Yes, the yoke of the Lord is light, for it is formed by the word of God, and in its truth we are buoyed up unto heaven. And all our words are justified. And we are fed with the bread of life.
O LORD, your Word is fulfilled in our midst,
and so your Son feeds us with His Body and Blood.
YHWH, take all falsehood from our hearts and from our lives; on your Word alone let us depend. For as we go according to our own thoughts, so we are lost, so we are without answer to the difficulties of life and fooling ourselves with the responses we devise. But trusting in you, what cannot be done; what do we lack? For you feed us by your own hand if we but remain obedient to your command and come to your Son.
In your Word is our hope, dear God – let it be spoken clearly to our ears and let us cling to its truth. Let us not fear whatever darkness may come to us in this land of exile, but let us know that your yoke is light and it frees us from the yoke of sin and all oppression.
Heal our troubled souls, dearest LORD, by the compassionate touch of Jesus. Let us know we are not alone but that you care ever for your poor flock even in this deserted place. You hand be upon us to bless us, and your Word be spoken to the ends of the earth.
Sat, 30 July 2016
(Ec.1:2,2:21-23; Ps.90:3-6,12-14,17,95:7-8; Col.3:1-5,9-11; Lk.12:13-21)
“If you were raised with Christ, seek what is above,
where Christ is seated at the right hand of God.”
Yes, “all things are vanity!” without God. All is empty, for “like the changing grass” our life “wilts and fades”; we are turned “back to dust,” and so what becomes of the earthly desires we pursue? Where do “immorality, impurity, passion, evil desire, and the greed that is idolatry” lead us but to the grave – and what do they do for us here but keep our hearts from what truly matters?
See the difference between the man in our first reading who “labors under the sun” in “toil and anxiety of heart” and those in our psalm who “shout for joy and gladness” all their days, for the latter say to the Lord, “Prosper the work of our hands,” putting all things into the care of Him who indeed holds all things in His loving embrace. One’s heart is set on “what is on earth,” and so he is blinded by the flesh into which he puts all his hopes. Like both the man in the crowd and the one in the parable of our gospel, his sights are set on his possessions and the feeding of his belly – both of which shall rot away. The other’s heart, however, is set on “what is above.” He is rich in “what matters to God” because he has died to the vain things of this earth, dying with Christ to their illusion and, so, rising with Christ to the life and glory of heaven. As one sinks into hell, the other rises to newness of life “in the image of [his] Creator.”

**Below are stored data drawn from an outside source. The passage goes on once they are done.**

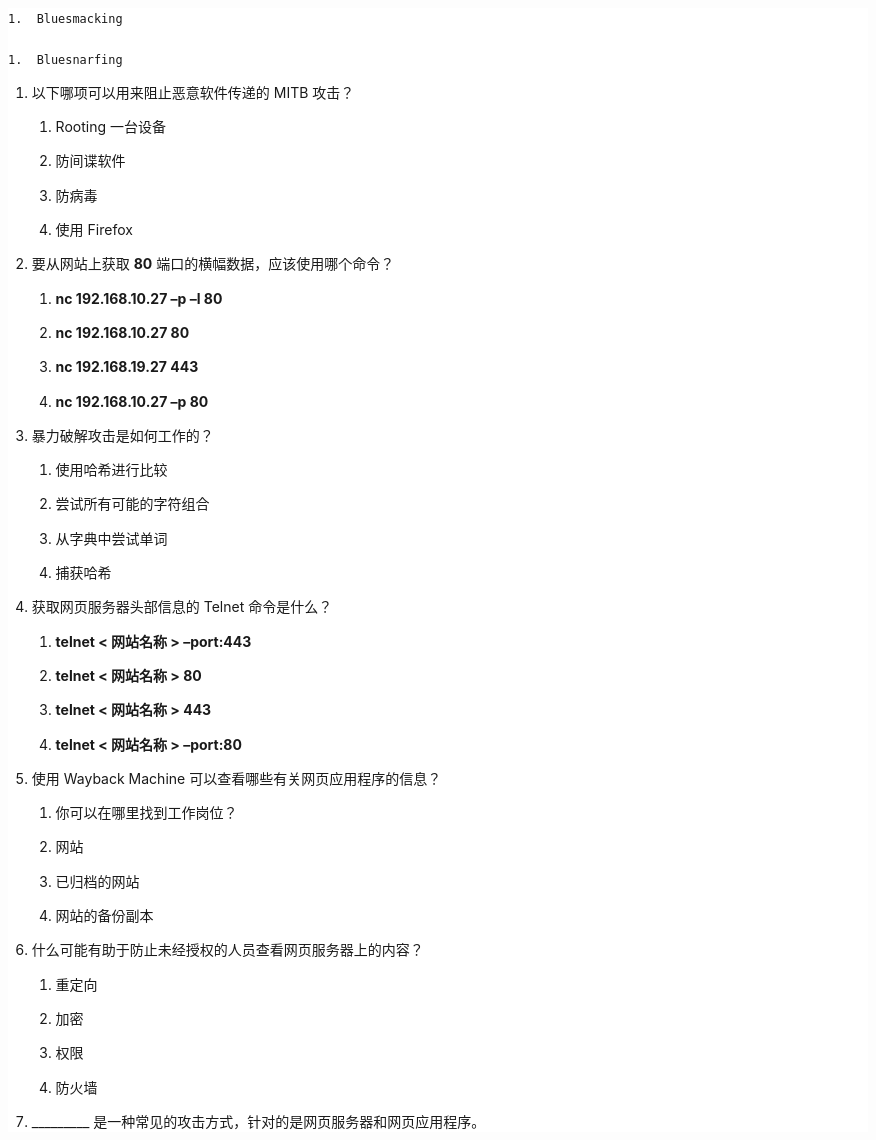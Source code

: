     1.  Bluesmacking

    1.  Bluesnarfing

1.  以下哪项可以用来阻止恶意软件传递的 MITB 攻击？

    1.  Rooting 一台设备

    1.  防间谍软件

    1.  防病毒

    1.  使用 Firefox

1.  要从网站上获取 **80** 端口的横幅数据，应该使用哪个命令？

    1.  **nc 192.168.10.27 –p –l 80**

    1.  **nc 192.168.10.27 80**

    1.  **nc 192.168.19.27 443**

    1.  **nc 192.168.10.27 –p 80**

1.  暴力破解攻击是如何工作的？

    1.  使用哈希进行比较

    1.  尝试所有可能的字符组合

    1.  从字典中尝试单词

    1.  捕获哈希

1.  获取网页服务器头部信息的 Telnet 命令是什么？

    1.  **telnet < 网站名称 > –port:443**

    1.  **telnet < 网站名称 > 80**

    1.  **telnet < 网站名称 > 443**

    1.  **telnet < 网站名称 > –port:80**

1.  使用 Wayback Machine 可以查看哪些有关网页应用程序的信息？

    1.  你可以在哪里找到工作岗位？

    1.  网站

    1.  已归档的网站

    1.  网站的备份副本

1.  什么可能有助于防止未经授权的人员查看网页服务器上的内容？

    1.  重定向

    1.  加密

    1.  权限

    1.  防火墙

1.  _________ 是一种常见的攻击方式，针对的是网页服务器和网页应用程序。
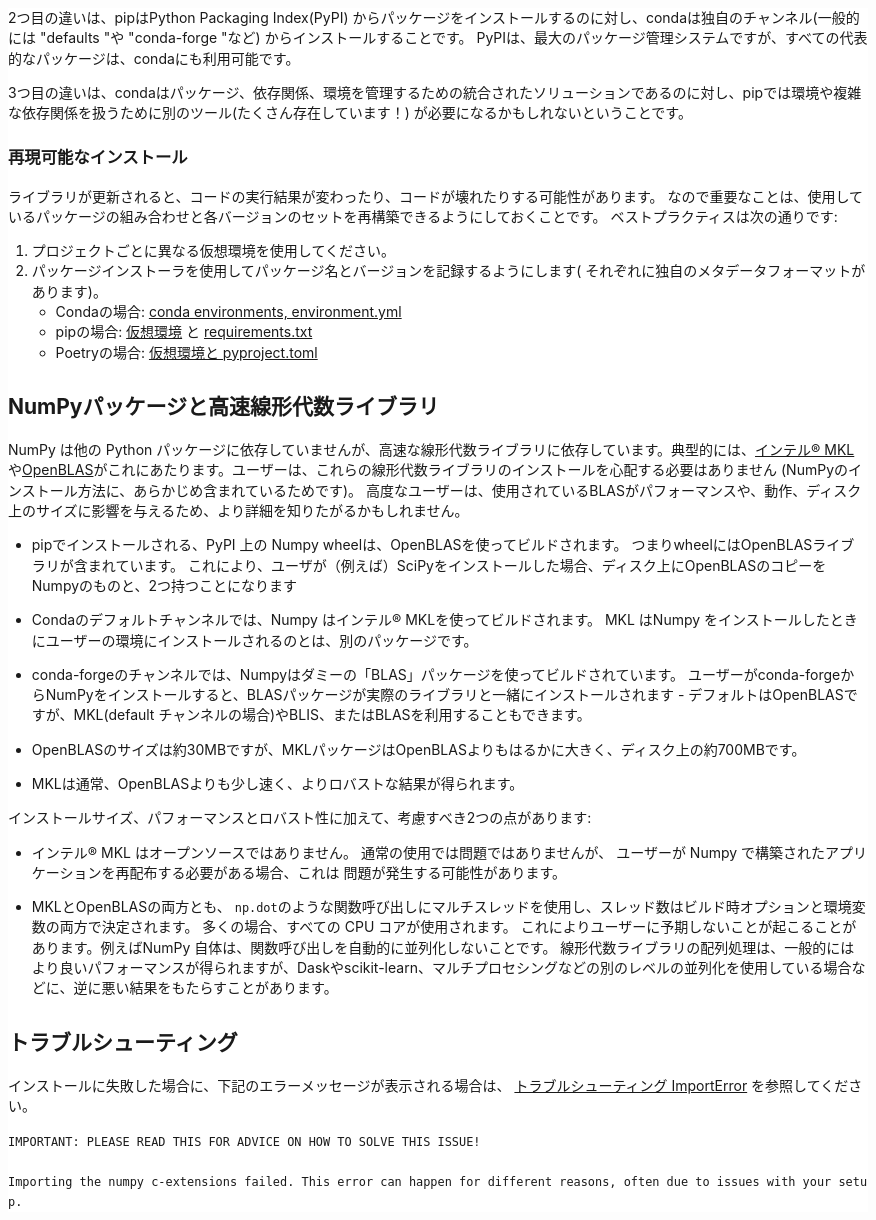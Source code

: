 2つ目の違いは、pipはPython Packaging Index(PyPI) からパッケージをインストールするのに対し、condaは独自のチャンネル(一般的には "defaults "や "conda-forge "など) からインストールすることです。 PyPIは、最大のパッケージ管理システムですが、すべての代表的なパッケージは、condaにも利用可能です。

3つ目の違いは、condaはパッケージ、依存関係、環境を管理するための統合されたソリューションであるのに対し、pipでは環境や複雑な依存関係を扱うために別のツール(たくさん存在しています！) が必要になるかもしれないということです。


### 再現可能なインストール

ライブラリが更新されると、コードの実行結果が変わったり、コードが壊れたりする可能性があります。 なので重要なことは、使用しているパッケージの組み合わせと各バージョンのセットを再構築できるようにしておくことです。 ベストプラクティスは次の通りです:

1. プロジェクトごとに異なる仮想環境を使用してください。
2. パッケージインストーラを使用してパッケージ名とバージョンを記録するようにします( それぞれに独自のメタデータフォーマットがあります)。
   - Condaの場合: [conda environments, environment.yml](https://docs.conda.io/projects/conda/en/latest/user-guide/tasks/manage-environments.html#)
   - pipの場合: [仮想環境](https://docs.python.org/3/tutorial/venv.html) と [requirements.txt](https://pip.readthedocs.io/en/latest/user_guide/#requirements-files)
   - Poetryの場合: [仮想環境と pyproject.toml](https://python-poetry.org/docs/basic-usage/)



## NumPyパッケージと高速線形代数ライブラリ

NumPy は他の Python パッケージに依存していませんが、高速な線形代数ライブラリに依存しています。典型的には、[インテル® MKL](https://software.intel.com/en-us/mkl)や[OpenBLAS](https://www.openblas.net/)がこれにあたります。ユーザーは、これらの線形代数ライブラリのインストールを心配する必要はありません (NumPyのインストール方法に、あらかじめ含まれているためです)。 高度なユーザーは、使用されているBLASがパフォーマンスや、動作、ディスク上のサイズに影響を与えるため、より詳細を知りたがるかもしれません。

- pipでインストールされる、PyPI 上の Numpy wheelは、OpenBLASを使ってビルドされます。 つまりwheelにはOpenBLASライブラリが含まれています。 これにより、ユーザが（例えば）SciPyをインストールした場合、ディスク上にOpenBLASのコピーをNumpyのものと、2つ持つことになります

- Condaのデフォルトチャンネルでは、Numpy はインテル® MKLを使ってビルドされます。 MKL はNumpy をインストールしたときにユーザーの環境にインストールされるのとは、別のパッケージです。

- conda-forgeのチャンネルでは、Numpyはダミーの「BLAS」パッケージを使ってビルドされています。 ユーザーがconda-forgeからNumPyをインストールすると、BLASパッケージが実際のライブラリと一緒にインストールされます - デフォルトはOpenBLASですが、MKL(default チャンネルの場合)やBLIS、またはBLASを利用することもできます。 
  
- OpenBLASのサイズは約30MBですが、MKLパッケージはOpenBLASよりもはるかに大きく、ディスク上の約700MBです。
  
- MKLは通常、OpenBLASよりも少し速く、よりロバストな結果が得られます。 

インストールサイズ、パフォーマンスとロバスト性に加えて、考慮すべき2つの点があります:

- インテル® MKL はオープンソースではありません。 通常の使用では問題ではありませんが、 ユーザーが Numpy で構築されたアプリケーションを再配布する必要がある場合、これは 問題が発生する可能性があります。 
  
- MKLとOpenBLASの両方とも、 <code>np.dot</code>のような関数呼び出しにマルチスレッドを使用し、スレッド数はビルド時オプションと環境変数の両方で決定されます。 多くの場合、すべての CPU コアが使用されます。 これによりユーザーに予期しないことが起こることがあります。例えばNumPy 自体は、関数呼び出しを自動的に並列化しないことです。 線形代数ライブラリの配列処理は、一般的にはより良いパフォーマンスが得られますが、Daskやscikit-learn、マルチプロセシングなどの別のレベルの並列化を使用している場合などに、逆に悪い結果をもたらすことがあります。

## トラブルシューティング

インストールに失敗した場合に、下記のエラーメッセージが表示される場合は、 <a href="https://numpy.org/doc/stable/user/troubleshooting-importerror.html">トラブルシューティング ImportError</a> を参照してください。

<pre><code>IMPORTANT: PLEASE READ THIS FOR ADVICE ON HOW TO SOLVE THIS ISSUE!

Importing the numpy c-extensions failed. This error can happen for different reasons, often due to issues with your setup.
</code></pre>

In what image is our own life made? What do we pursue with heart and soul as we tread this earth? Are we consumed by the mud at our feet, miring ourselves in selfishness and sin; or do we indeed rise above the greed which tempts our hearts to “eat, drink, be merry”? If we are truly raised with Christ as we proclaim as Christians, we would be seated at God’s right hand with Him, knowing that He is our only refuge, our only God. But so many are distracted by the idolatrous images that surround us in this world. So many desire to be rich and famous, to satiate their appetites in gluttony and drunkenness, to do what pleases their flesh in sexual immorality. And what shall become of these but that the worm shall consume them and they will cry out with Qoheleth, “Vanity of vanities! All things are vanity!”

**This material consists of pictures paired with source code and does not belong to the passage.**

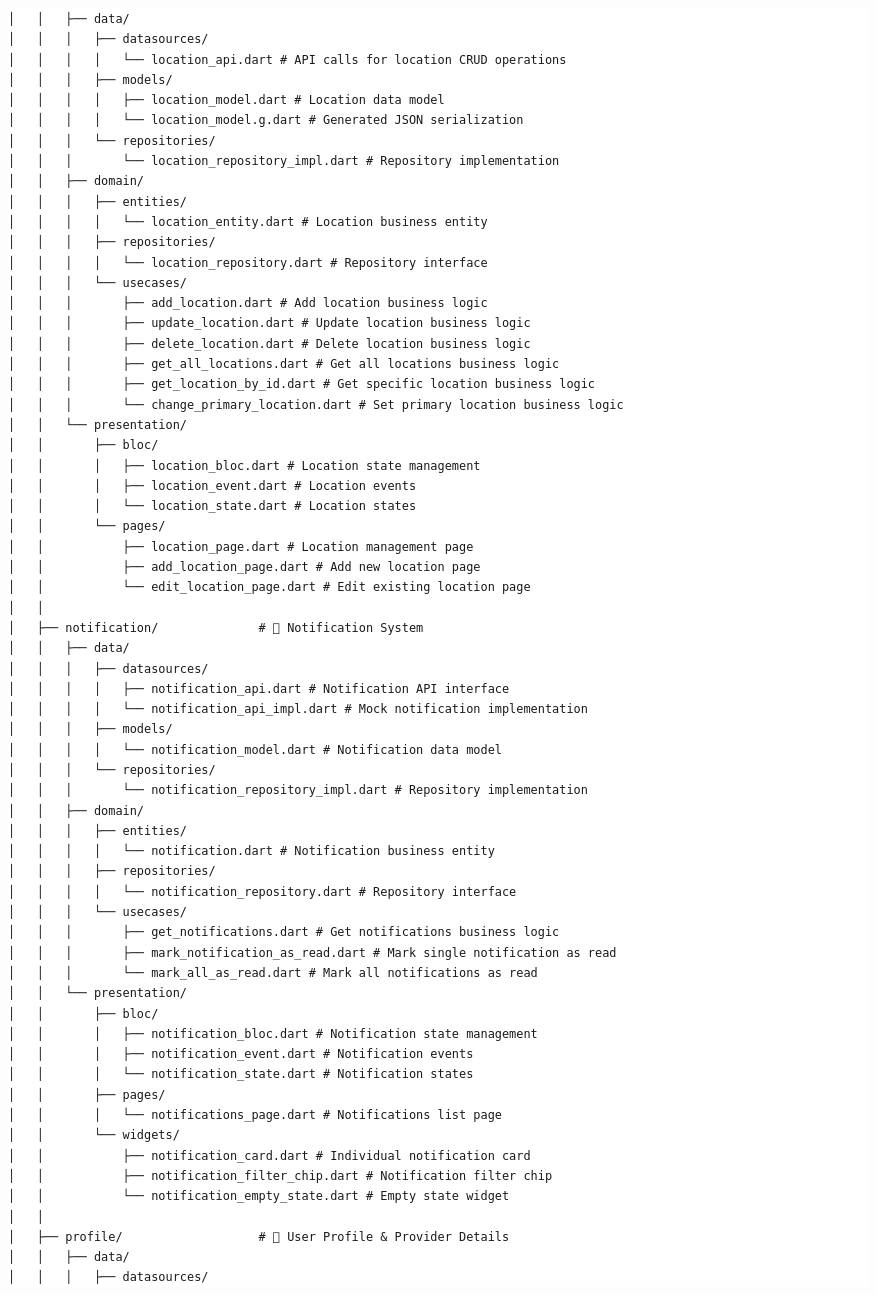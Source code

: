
 ```
│   │   ├── data/
│   │   │   ├── datasources/
│   │   │   │   └── location_api.dart # API calls for location CRUD operations
│   │   │   ├── models/
│   │   │   │   ├── location_model.dart # Location data model
│   │   │   │   └── location_model.g.dart # Generated JSON serialization
│   │   │   └── repositories/
│   │   │       └── location_repository_impl.dart # Repository implementation
│   │   ├── domain/
│   │   │   ├── entities/
│   │   │   │   └── location_entity.dart # Location business entity
│   │   │   ├── repositories/
│   │   │   │   └── location_repository.dart # Repository interface
│   │   │   └── usecases/
│   │   │       ├── add_location.dart # Add location business logic
│   │   │       ├── update_location.dart # Update location business logic
│   │   │       ├── delete_location.dart # Delete location business logic
│   │   │       ├── get_all_locations.dart # Get all locations business logic
│   │   │       ├── get_location_by_id.dart # Get specific location business logic
│   │   │       └── change_primary_location.dart # Set primary location business logic
│   │   └── presentation/
│   │       ├── bloc/
│   │       │   ├── location_bloc.dart # Location state management
│   │       │   ├── location_event.dart # Location events
│   │       │   └── location_state.dart # Location states
│   │       └── pages/
│   │           ├── location_page.dart # Location management page
│   │           ├── add_location_page.dart # Add new location page
│   │           └── edit_location_page.dart # Edit existing location page
│   │
│   ├── notification/              # 🔔 Notification System
│   │   ├── data/
│   │   │   ├── datasources/
│   │   │   │   ├── notification_api.dart # Notification API interface
│   │   │   │   └── notification_api_impl.dart # Mock notification implementation
│   │   │   ├── models/
│   │   │   │   └── notification_model.dart # Notification data model
│   │   │   └── repositories/
│   │   │       └── notification_repository_impl.dart # Repository implementation
│   │   ├── domain/
│   │   │   ├── entities/
│   │   │   │   └── notification.dart # Notification business entity
│   │   │   ├── repositories/
│   │   │   │   └── notification_repository.dart # Repository interface
│   │   │   └── usecases/
│   │   │       ├── get_notifications.dart # Get notifications business logic
│   │   │       ├── mark_notification_as_read.dart # Mark single notification as read
│   │   │       └── mark_all_as_read.dart # Mark all notifications as read
│   │   └── presentation/
│   │       ├── bloc/
│   │       │   ├── notification_bloc.dart # Notification state management
│   │       │   ├── notification_event.dart # Notification events
│   │       │   └── notification_state.dart # Notification states
│   │       ├── pages/
│   │       │   └── notifications_page.dart # Notifications list page
│   │       └── widgets/
│   │           ├── notification_card.dart # Individual notification card
│   │           ├── notification_filter_chip.dart # Notification filter chip
│   │           └── notification_empty_state.dart # Empty state widget
│   │
│   ├── profile/                   # 👤 User Profile & Provider Details
│   │   ├── data/
│   │   │   ├── datasources/
```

Brothers and sisters, with Jesus and with Paul I encourage you to find the treasure that is meaningful in life. Set aside the earthly passions that drown the soul, and seek what is alive with Christ. We have a great call in this world to bring the Lord’s light and life forward, to make Him present in our own flesh, in all our work. With Him in our hearts, nothing is done in vain, for such “bountiful harvest” as this is stored up for heaven, which shall never pass away. Let us make His resurrection our own; even as we die to the empty desires of this earth, let us rise unto God as a holy sacrifice.
Written, read & chanted, and produced by James Kurt.
Music: "Addictions: What Do You Say?" from Cleansing Human Frailty, fourth album of Songs for Children of Light, by James Kurt.
O LORD, let our lives this day be in line with your will,
united to the glory of your only Son.
YHWH, let us not store up treasures for ourselves, but think rather of you and the salvation of others. All is indeed vanity if like Qoheleth we set our sights on what is on earth, if we are preoccupied by our possessions. For these shall rot with the lusts of the flesh and we shall die with them. But if we set our hearts on you and on the things that are above, where Christ is seated at your right hand, then we shall be blessed with life everlasting.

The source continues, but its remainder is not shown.